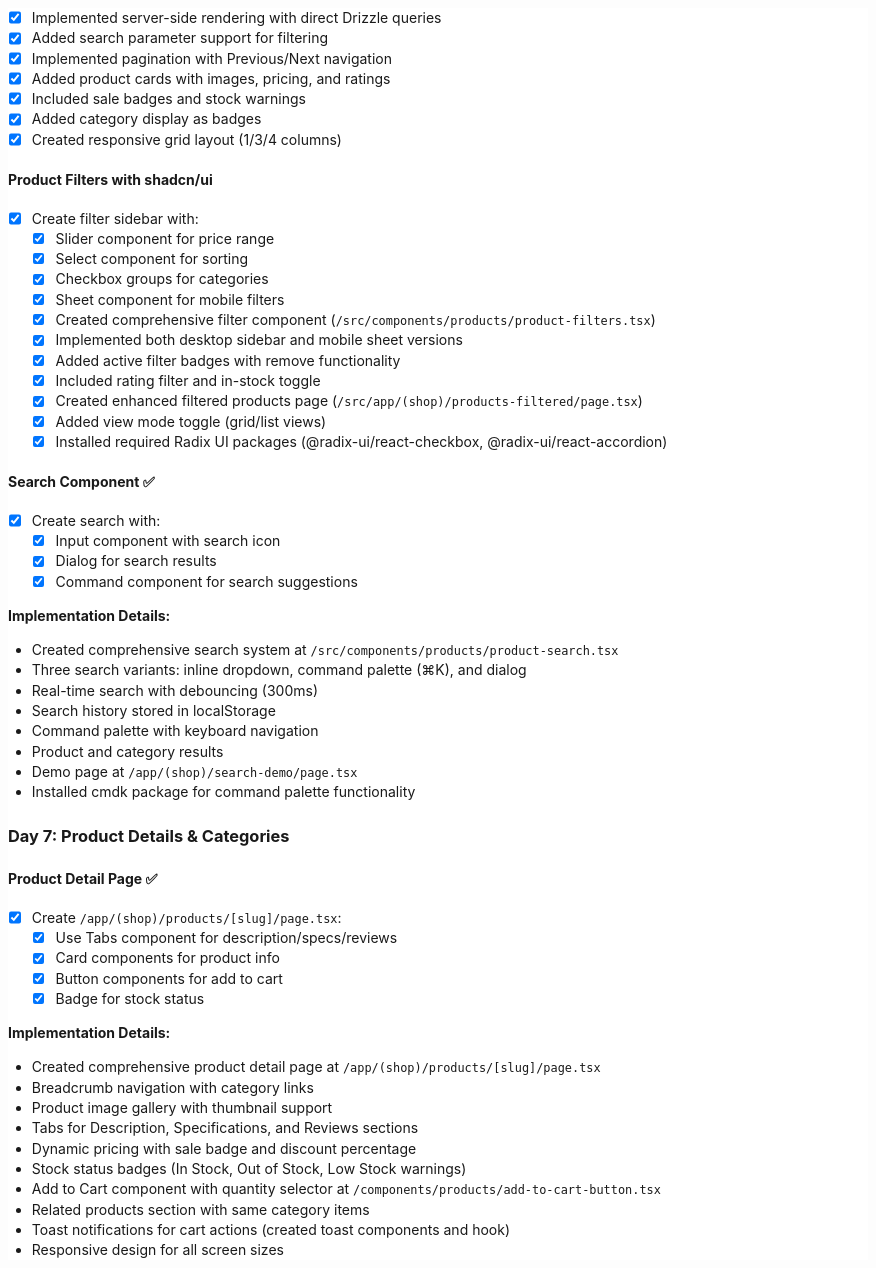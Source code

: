   - [x] Implemented server-side rendering with direct Drizzle queries
  - [x] Added search parameter support for filtering
  - [x] Implemented pagination with Previous/Next navigation
  - [x] Added product cards with images, pricing, and ratings
  - [x] Included sale badges and stock warnings
  - [x] Added category display as badges
  - [x] Created responsive grid layout (1/3/4 columns)

#### Product Filters with shadcn/ui

- [x] Create filter sidebar with:
  - [x] Slider component for price range
  - [x] Select component for sorting
  - [x] Checkbox groups for categories
  - [x] Sheet component for mobile filters
  - [x] Created comprehensive filter component (`/src/components/products/product-filters.tsx`)
  - [x] Implemented both desktop sidebar and mobile sheet versions
  - [x] Added active filter badges with remove functionality
  - [x] Included rating filter and in-stock toggle
  - [x] Created enhanced filtered products page (`/src/app/(shop)/products-filtered/page.tsx`)
  - [x] Added view mode toggle (grid/list views)
  - [x] Installed required Radix UI packages (@radix-ui/react-checkbox, @radix-ui/react-accordion)

#### Search Component ✅

- [x] Create search with:
  - [x] Input component with search icon
  - [x] Dialog for search results
  - [x] Command component for search suggestions

**Implementation Details:**

- Created comprehensive search system at `/src/components/products/product-search.tsx`
- Three search variants: inline dropdown, command palette (⌘K), and dialog
- Real-time search with debouncing (300ms)
- Search history stored in localStorage
- Command palette with keyboard navigation
- Product and category results
- Demo page at `/app/(shop)/search-demo/page.tsx`
- Installed cmdk package for command palette functionality

### Day 7: Product Details & Categories

#### Product Detail Page ✅

- [x] Create `/app/(shop)/products/[slug]/page.tsx`:
  - [x] Use Tabs component for description/specs/reviews
  - [x] Card components for product info
  - [x] Button components for add to cart
  - [x] Badge for stock status

**Implementation Details:**

- Created comprehensive product detail page at `/app/(shop)/products/[slug]/page.tsx`
- Breadcrumb navigation with category links
- Product image gallery with thumbnail support
- Tabs for Description, Specifications, and Reviews sections
- Dynamic pricing with sale badge and discount percentage
- Stock status badges (In Stock, Out of Stock, Low Stock warnings)
- Add to Cart component with quantity selector at `/components/products/add-to-cart-button.tsx`
- Related products section with same category items
- Toast notifications for cart actions (created toast components and hook)
- Responsive design for all screen sizes
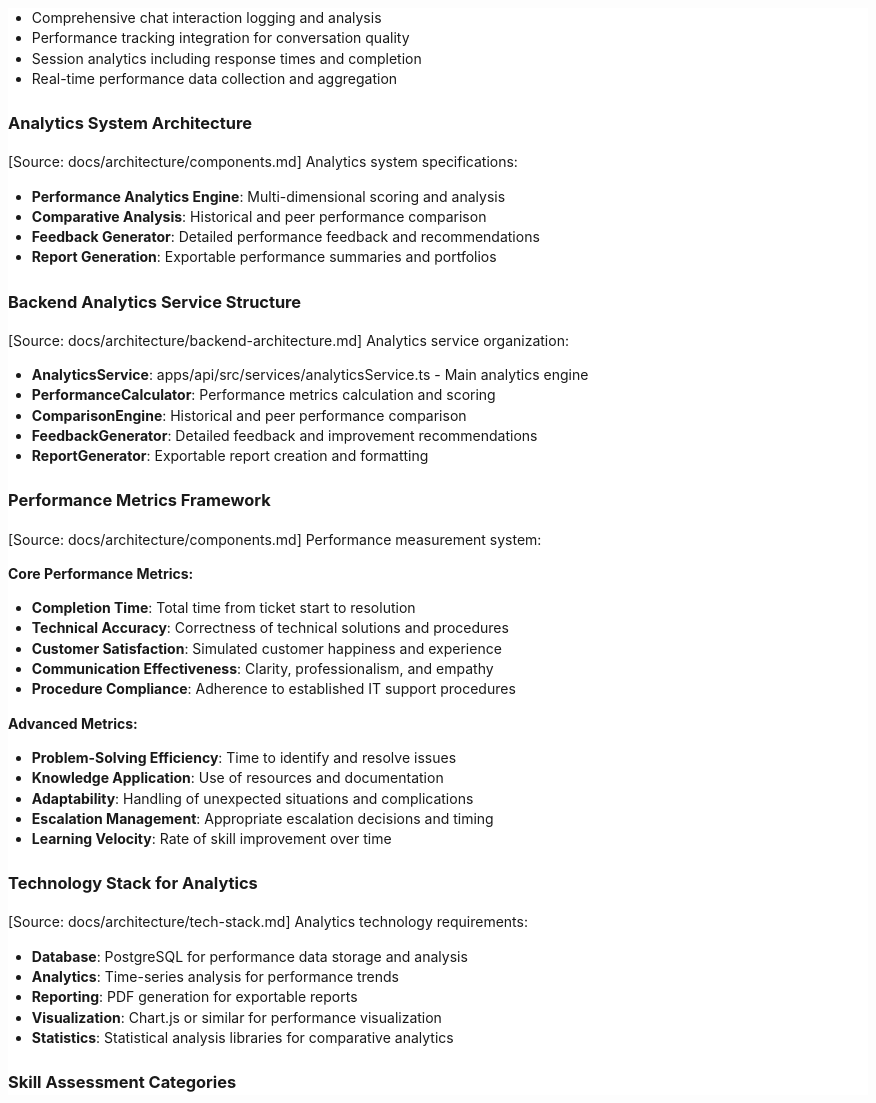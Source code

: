 - Comprehensive chat interaction logging and analysis
- Performance tracking integration for conversation quality
- Session analytics including response times and completion
- Real-time performance data collection and aggregation

### Analytics System Architecture

[Source: docs/architecture/components.md] Analytics system specifications:

- **Performance Analytics Engine**: Multi-dimensional scoring and analysis
- **Comparative Analysis**: Historical and peer performance comparison
- **Feedback Generator**: Detailed performance feedback and recommendations
- **Report Generation**: Exportable performance summaries and portfolios

### Backend Analytics Service Structure

[Source: docs/architecture/backend-architecture.md] Analytics service organization:

- **AnalyticsService**: apps/api/src/services/analyticsService.ts - Main analytics engine
- **PerformanceCalculator**: Performance metrics calculation and scoring
- **ComparisonEngine**: Historical and peer performance comparison
- **FeedbackGenerator**: Detailed feedback and improvement recommendations
- **ReportGenerator**: Exportable report creation and formatting

### Performance Metrics Framework

[Source: docs/architecture/components.md] Performance measurement system:

**Core Performance Metrics:**

- **Completion Time**: Total time from ticket start to resolution
- **Technical Accuracy**: Correctness of technical solutions and procedures
- **Customer Satisfaction**: Simulated customer happiness and experience
- **Communication Effectiveness**: Clarity, professionalism, and empathy
- **Procedure Compliance**: Adherence to established IT support procedures

**Advanced Metrics:**

- **Problem-Solving Efficiency**: Time to identify and resolve issues
- **Knowledge Application**: Use of resources and documentation
- **Adaptability**: Handling of unexpected situations and complications
- **Escalation Management**: Appropriate escalation decisions and timing
- **Learning Velocity**: Rate of skill improvement over time

### Technology Stack for Analytics

[Source: docs/architecture/tech-stack.md] Analytics technology requirements:

- **Database**: PostgreSQL for performance data storage and analysis
- **Analytics**: Time-series analysis for performance trends
- **Reporting**: PDF generation for exportable reports
- **Visualization**: Chart.js or similar for performance visualization
- **Statistics**: Statistical analysis libraries for comparative analytics

### Skill Assessment Categories
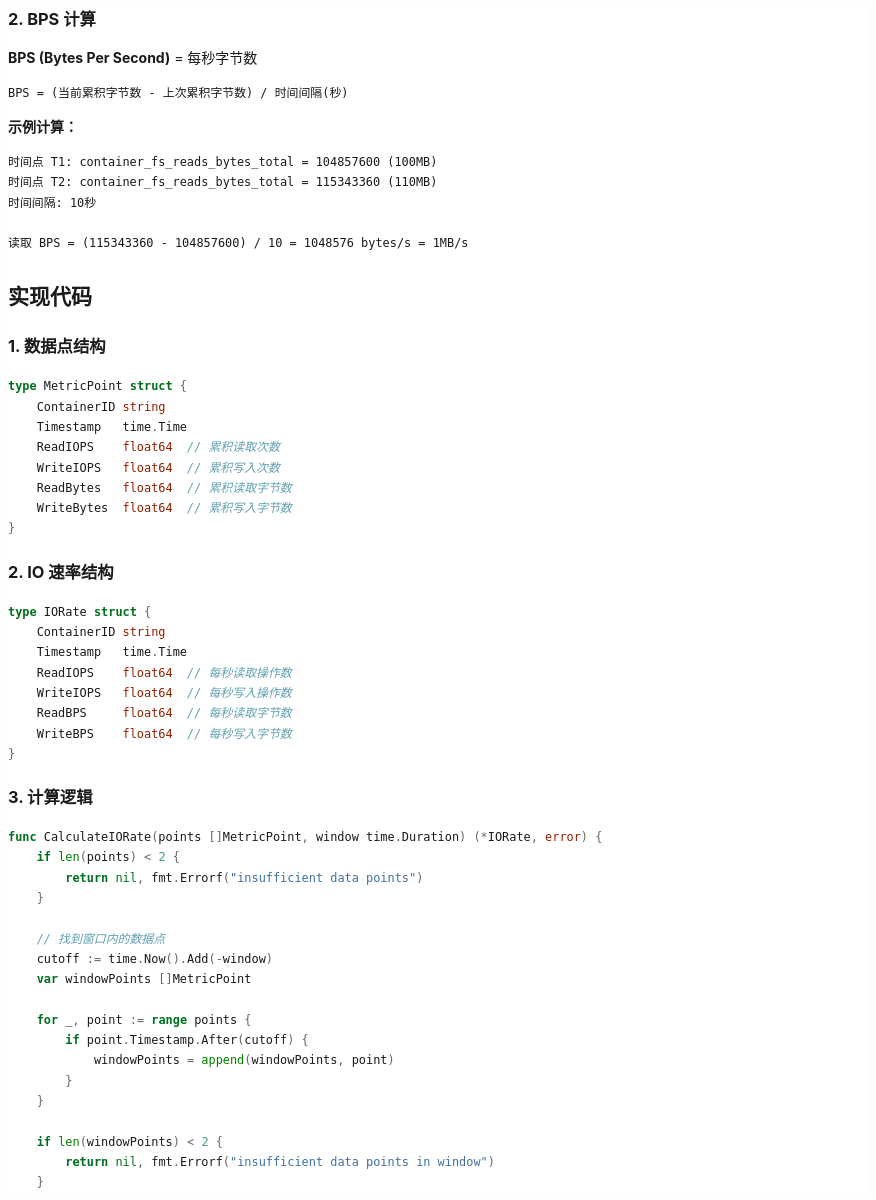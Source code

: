 ### 2. BPS 计算

**BPS (Bytes Per Second)** = 每秒字节数

```
BPS = (当前累积字节数 - 上次累积字节数) / 时间间隔(秒)
```

**示例计算：**
```
时间点 T1: container_fs_reads_bytes_total = 104857600 (100MB)
时间点 T2: container_fs_reads_bytes_total = 115343360 (110MB)
时间间隔: 10秒

读取 BPS = (115343360 - 104857600) / 10 = 1048576 bytes/s = 1MB/s
```

## 实现代码

### 1. 数据点结构

```go
type MetricPoint struct {
    ContainerID string
    Timestamp   time.Time
    ReadIOPS    float64  // 累积读取次数
    WriteIOPS   float64  // 累积写入次数
    ReadBytes   float64  // 累积读取字节数
    WriteBytes  float64  // 累积写入字节数
}
```

### 2. IO 速率结构

```go
type IORate struct {
    ContainerID string
    Timestamp   time.Time
    ReadIOPS    float64  // 每秒读取操作数
    WriteIOPS   float64  // 每秒写入操作数
    ReadBPS     float64  // 每秒读取字节数
    WriteBPS    float64  // 每秒写入字节数
}
```

### 3. 计算逻辑

```go
func CalculateIORate(points []MetricPoint, window time.Duration) (*IORate, error) {
    if len(points) < 2 {
        return nil, fmt.Errorf("insufficient data points")
    }

    // 找到窗口内的数据点
    cutoff := time.Now().Add(-window)
    var windowPoints []MetricPoint
    
    for _, point := range points {
        if point.Timestamp.After(cutoff) {
            windowPoints = append(windowPoints, point)
        }
    }

    if len(windowPoints) < 2 {
        return nil, fmt.Errorf("insufficient data points in window")
    }
```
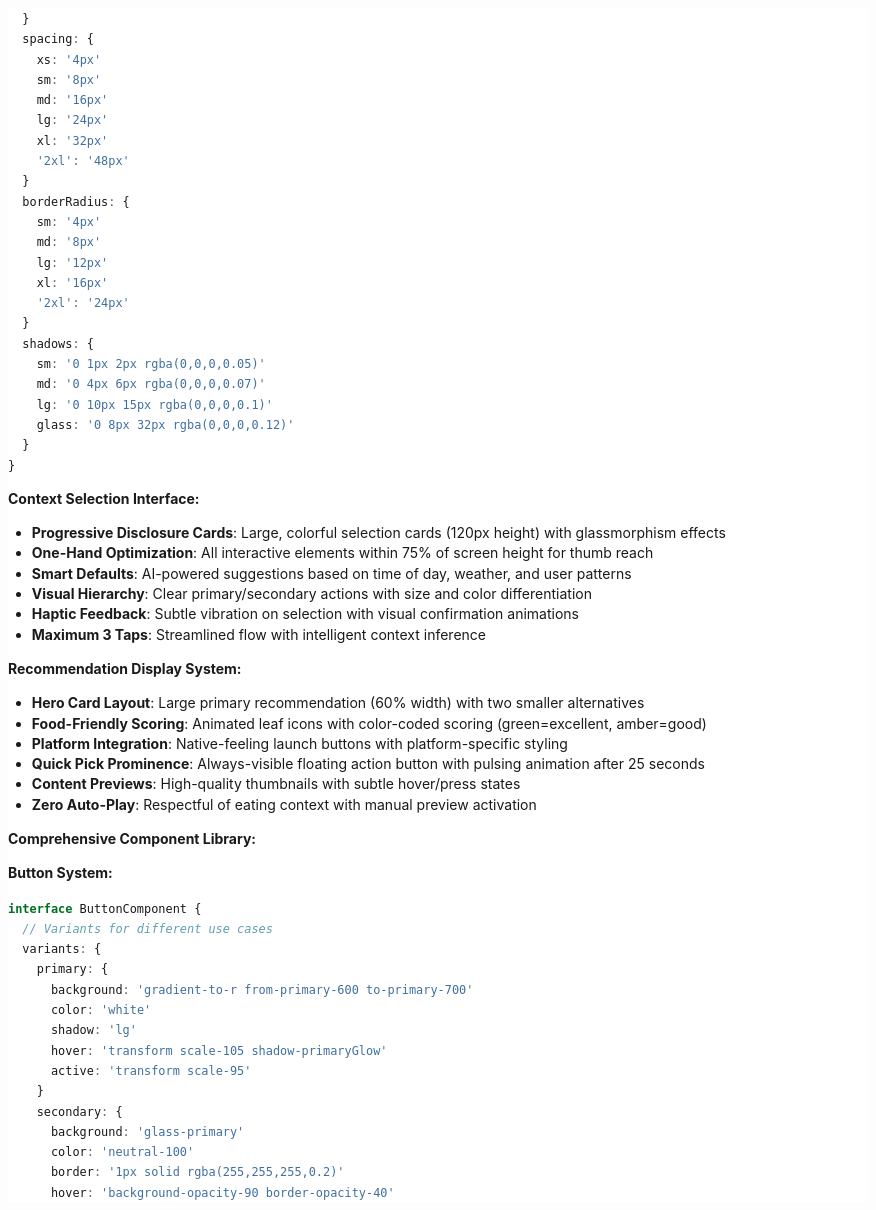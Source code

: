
 ```typescript
  }
  spacing: {
    xs: '4px'
    sm: '8px'
    md: '16px'
    lg: '24px'
    xl: '32px'
    '2xl': '48px'
  }
  borderRadius: {
    sm: '4px'
    md: '8px'
    lg: '12px'
    xl: '16px'
    '2xl': '24px'
  }
  shadows: {
    sm: '0 1px 2px rgba(0,0,0,0.05)'
    md: '0 4px 6px rgba(0,0,0,0.07)'
    lg: '0 10px 15px rgba(0,0,0,0.1)'
    glass: '0 8px 32px rgba(0,0,0,0.12)'
  }
}
```

**Context Selection Interface:**

- **Progressive Disclosure Cards**: Large, colorful selection cards (120px height) with glassmorphism effects
- **One-Hand Optimization**: All interactive elements within 75% of screen height for thumb reach
- **Smart Defaults**: AI-powered suggestions based on time of day, weather, and user patterns
- **Visual Hierarchy**: Clear primary/secondary actions with size and color differentiation
- **Haptic Feedback**: Subtle vibration on selection with visual confirmation animations
- **Maximum 3 Taps**: Streamlined flow with intelligent context inference

**Recommendation Display System:**

- **Hero Card Layout**: Large primary recommendation (60% width) with two smaller alternatives
- **Food-Friendly Scoring**: Animated leaf icons with color-coded scoring (green=excellent, amber=good)
- **Platform Integration**: Native-feeling launch buttons with platform-specific styling
- **Quick Pick Prominence**: Always-visible floating action button with pulsing animation after 25 seconds
- **Content Previews**: High-quality thumbnails with subtle hover/press states
- **Zero Auto-Play**: Respectful of eating context with manual preview activation

**Comprehensive Component Library:**

**Button System:**

```typescript
interface ButtonComponent {
  // Variants for different use cases
  variants: {
    primary: {
      background: 'gradient-to-r from-primary-600 to-primary-700'
      color: 'white'
      shadow: 'lg'
      hover: 'transform scale-105 shadow-primaryGlow'
      active: 'transform scale-95'
    }
    secondary: {
      background: 'glass-primary'
      color: 'neutral-100'
      border: '1px solid rgba(255,255,255,0.2)'
      hover: 'background-opacity-90 border-opacity-40'
```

• [Directions] Please output the lines of the listing above that fall in the stretch from the one with "- [x] Select component for sorting" through the one with "- [x] Input component with search icon", exactly and only those.

• [Answer to the exercise]
  - [x] Select component for sorting
  - [x] Checkbox groups for categories
  - [x] Sheet component for mobile filters
  - [x] Created comprehensive filter component (`/src/components/products/product-filters.tsx`)
  - [x] Implemented both desktop sidebar and mobile sheet versions
  - [x] Added active filter badges with remove functionality
  - [x] Included rating filter and in-stock toggle
  - [x] Created enhanced filtered products page (`/src/app/(shop)/products-filtered/page.tsx`)
  - [x] Added view mode toggle (grid/list views)
  - [x] Installed required Radix UI packages (@radix-ui/react-checkbox, @radix-ui/react-accordion)

#### Search Component ✅

- [x] Create search with:
  - [x] Input component with search icon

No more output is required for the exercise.